Black oil model
The black oil model is a simple fliud model, two-component description used for reservoir simulation. In the most classic black oil model we have:
- stock tank oil - reservoir oil with separator gas dissolved in it
- separator gas - the vapor phase under reservoir conditions
In the “classic” black oil model, the reservoir oil may be a mixture of stock tank oil and separator gas, but the separator gas is always gas only.
In all black oil models, phase behavior is entirely a function or pressure.
Complicated processes involving the exchange of components and complicated phase behavior (miscibility, for example) can’t be described with a simple black oil approach, and require a compositional model.
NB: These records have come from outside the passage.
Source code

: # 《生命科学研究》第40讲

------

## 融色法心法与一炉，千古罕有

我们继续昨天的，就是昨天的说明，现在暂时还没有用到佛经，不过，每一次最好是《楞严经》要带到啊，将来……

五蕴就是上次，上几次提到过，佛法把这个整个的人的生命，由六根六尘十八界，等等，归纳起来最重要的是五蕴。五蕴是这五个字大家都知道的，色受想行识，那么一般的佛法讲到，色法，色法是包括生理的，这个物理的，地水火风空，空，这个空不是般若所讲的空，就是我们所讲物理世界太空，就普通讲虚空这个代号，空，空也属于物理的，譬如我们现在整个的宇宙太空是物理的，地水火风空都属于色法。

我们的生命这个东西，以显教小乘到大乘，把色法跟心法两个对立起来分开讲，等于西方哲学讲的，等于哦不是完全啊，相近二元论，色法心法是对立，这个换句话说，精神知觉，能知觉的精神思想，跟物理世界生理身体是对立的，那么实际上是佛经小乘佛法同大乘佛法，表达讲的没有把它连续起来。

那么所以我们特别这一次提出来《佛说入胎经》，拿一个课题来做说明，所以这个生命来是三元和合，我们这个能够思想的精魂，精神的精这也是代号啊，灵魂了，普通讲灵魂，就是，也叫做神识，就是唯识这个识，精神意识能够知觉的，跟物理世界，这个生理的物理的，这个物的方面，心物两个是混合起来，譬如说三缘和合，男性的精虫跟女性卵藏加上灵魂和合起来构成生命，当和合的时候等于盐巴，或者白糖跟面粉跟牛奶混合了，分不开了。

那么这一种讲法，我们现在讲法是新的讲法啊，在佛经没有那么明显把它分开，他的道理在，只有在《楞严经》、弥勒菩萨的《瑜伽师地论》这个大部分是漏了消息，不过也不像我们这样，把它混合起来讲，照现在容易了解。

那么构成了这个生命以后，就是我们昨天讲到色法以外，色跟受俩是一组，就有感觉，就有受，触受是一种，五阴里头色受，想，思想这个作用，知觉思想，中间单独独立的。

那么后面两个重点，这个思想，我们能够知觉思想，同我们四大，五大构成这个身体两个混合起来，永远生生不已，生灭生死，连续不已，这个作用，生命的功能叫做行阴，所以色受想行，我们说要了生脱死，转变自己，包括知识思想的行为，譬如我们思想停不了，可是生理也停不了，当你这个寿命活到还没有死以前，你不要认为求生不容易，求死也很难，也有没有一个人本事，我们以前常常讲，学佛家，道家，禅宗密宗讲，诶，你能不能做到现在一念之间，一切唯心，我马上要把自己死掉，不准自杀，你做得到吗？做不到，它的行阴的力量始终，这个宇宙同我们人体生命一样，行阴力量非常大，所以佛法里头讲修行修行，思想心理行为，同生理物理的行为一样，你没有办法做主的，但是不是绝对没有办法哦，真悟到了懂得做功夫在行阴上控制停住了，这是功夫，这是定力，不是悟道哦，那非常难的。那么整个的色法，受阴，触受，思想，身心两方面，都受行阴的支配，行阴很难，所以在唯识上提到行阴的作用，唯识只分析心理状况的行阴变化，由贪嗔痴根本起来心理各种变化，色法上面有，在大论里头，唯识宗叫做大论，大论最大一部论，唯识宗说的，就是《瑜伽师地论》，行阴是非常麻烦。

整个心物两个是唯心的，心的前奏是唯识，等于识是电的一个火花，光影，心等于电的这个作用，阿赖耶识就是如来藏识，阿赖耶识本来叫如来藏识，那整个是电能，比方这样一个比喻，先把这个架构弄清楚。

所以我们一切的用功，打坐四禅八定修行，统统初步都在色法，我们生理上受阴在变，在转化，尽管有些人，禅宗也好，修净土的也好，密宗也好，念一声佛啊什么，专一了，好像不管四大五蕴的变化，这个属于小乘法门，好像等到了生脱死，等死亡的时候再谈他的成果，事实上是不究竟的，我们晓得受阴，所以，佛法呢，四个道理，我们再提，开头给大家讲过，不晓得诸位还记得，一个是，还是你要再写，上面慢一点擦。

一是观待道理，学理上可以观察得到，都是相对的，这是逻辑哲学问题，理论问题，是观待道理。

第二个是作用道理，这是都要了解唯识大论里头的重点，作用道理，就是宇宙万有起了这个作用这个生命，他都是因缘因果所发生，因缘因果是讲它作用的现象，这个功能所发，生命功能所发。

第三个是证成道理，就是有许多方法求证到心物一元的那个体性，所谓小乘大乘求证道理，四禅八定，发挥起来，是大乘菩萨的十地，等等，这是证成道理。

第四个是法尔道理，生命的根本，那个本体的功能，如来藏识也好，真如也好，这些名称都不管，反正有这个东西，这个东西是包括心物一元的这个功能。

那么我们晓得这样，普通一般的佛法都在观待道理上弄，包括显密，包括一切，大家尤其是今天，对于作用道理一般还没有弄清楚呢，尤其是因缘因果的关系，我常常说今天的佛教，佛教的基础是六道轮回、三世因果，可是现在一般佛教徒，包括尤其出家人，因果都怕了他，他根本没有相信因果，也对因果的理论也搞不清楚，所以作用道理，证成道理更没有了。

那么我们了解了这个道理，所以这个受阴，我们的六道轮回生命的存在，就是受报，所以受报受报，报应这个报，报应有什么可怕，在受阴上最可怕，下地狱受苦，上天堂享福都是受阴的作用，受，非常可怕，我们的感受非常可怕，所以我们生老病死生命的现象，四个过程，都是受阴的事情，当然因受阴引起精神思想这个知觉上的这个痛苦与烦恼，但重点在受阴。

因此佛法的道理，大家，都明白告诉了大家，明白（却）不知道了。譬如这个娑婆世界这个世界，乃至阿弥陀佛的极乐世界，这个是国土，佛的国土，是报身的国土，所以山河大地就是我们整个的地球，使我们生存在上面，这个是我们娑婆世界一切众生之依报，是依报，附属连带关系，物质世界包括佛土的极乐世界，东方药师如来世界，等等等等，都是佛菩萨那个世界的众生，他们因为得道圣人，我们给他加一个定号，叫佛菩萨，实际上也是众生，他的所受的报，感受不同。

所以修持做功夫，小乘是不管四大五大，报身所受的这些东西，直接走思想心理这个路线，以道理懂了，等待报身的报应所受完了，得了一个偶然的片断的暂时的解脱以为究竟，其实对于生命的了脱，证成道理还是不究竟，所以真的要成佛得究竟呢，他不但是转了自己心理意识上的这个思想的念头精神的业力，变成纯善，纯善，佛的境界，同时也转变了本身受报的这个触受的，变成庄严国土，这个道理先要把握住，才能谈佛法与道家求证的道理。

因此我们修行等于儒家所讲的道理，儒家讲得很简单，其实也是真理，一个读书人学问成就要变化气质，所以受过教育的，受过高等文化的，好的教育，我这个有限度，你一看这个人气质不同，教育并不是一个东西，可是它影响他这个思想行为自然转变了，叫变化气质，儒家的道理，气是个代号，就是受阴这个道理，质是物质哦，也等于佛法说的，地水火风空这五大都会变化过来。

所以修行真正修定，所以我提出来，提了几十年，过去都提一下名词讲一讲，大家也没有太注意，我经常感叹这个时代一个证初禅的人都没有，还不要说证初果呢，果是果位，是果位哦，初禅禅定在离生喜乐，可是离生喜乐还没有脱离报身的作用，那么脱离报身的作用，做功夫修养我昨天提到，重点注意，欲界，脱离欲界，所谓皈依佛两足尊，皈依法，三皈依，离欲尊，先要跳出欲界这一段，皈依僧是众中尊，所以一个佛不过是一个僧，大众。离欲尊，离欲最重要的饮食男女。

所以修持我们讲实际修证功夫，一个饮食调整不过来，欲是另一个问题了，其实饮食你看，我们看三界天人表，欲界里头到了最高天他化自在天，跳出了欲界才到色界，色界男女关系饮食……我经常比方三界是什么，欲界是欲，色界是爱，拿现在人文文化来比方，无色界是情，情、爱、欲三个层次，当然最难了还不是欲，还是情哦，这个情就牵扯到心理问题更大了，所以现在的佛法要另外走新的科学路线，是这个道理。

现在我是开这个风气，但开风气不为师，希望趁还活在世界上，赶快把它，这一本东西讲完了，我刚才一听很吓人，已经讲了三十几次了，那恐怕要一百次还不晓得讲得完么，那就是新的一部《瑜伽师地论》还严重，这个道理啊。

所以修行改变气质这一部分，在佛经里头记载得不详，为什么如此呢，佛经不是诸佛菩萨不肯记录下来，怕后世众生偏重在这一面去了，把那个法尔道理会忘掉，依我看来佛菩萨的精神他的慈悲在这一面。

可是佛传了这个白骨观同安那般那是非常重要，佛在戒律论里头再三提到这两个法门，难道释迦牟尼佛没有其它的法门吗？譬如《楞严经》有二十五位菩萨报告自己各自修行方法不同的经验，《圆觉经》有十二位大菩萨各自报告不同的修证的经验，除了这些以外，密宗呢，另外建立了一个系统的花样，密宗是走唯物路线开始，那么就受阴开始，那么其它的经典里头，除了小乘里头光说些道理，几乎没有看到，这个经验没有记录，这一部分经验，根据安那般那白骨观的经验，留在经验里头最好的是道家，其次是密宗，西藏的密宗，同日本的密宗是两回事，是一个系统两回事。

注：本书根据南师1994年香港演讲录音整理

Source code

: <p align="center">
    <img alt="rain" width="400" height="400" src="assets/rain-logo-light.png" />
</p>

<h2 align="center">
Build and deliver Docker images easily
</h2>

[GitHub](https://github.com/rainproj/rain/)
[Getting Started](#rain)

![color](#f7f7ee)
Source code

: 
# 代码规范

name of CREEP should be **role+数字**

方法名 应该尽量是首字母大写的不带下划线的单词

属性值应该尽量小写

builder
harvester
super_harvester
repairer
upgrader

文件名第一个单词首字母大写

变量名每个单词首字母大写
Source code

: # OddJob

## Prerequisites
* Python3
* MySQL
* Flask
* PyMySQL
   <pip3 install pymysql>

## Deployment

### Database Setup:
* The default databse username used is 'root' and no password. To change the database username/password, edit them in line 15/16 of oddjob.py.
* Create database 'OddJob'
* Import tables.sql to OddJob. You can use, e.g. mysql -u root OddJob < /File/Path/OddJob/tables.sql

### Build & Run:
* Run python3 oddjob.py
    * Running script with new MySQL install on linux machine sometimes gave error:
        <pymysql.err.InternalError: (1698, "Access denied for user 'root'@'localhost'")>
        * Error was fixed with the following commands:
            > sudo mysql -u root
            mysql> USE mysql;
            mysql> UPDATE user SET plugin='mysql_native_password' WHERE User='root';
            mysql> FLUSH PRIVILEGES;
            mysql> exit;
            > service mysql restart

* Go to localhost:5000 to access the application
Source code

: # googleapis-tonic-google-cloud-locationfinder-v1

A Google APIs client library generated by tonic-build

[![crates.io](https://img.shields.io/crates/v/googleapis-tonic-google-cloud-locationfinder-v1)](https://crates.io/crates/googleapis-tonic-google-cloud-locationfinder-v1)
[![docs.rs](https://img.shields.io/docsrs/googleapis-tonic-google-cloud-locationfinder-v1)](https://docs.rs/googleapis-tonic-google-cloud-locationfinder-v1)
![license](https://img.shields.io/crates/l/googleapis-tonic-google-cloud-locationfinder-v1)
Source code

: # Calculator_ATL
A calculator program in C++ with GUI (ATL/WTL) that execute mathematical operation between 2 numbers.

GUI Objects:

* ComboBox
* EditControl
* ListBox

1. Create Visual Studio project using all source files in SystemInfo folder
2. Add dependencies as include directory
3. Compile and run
From the shape of the phase diagram, black oil is a fluid type made up of lots of heavy end components. (the phase diagram for heavy components is elongated, exists over a broad range of temperatures and pressures, and lays down to the right.)
The quality lines within the phase envelope for black oil are evenly spaced. This indicates that when moving from a liquid to a gas, a consistent increment of pressure drop changes the ratio of liquid to gas by a constant amount.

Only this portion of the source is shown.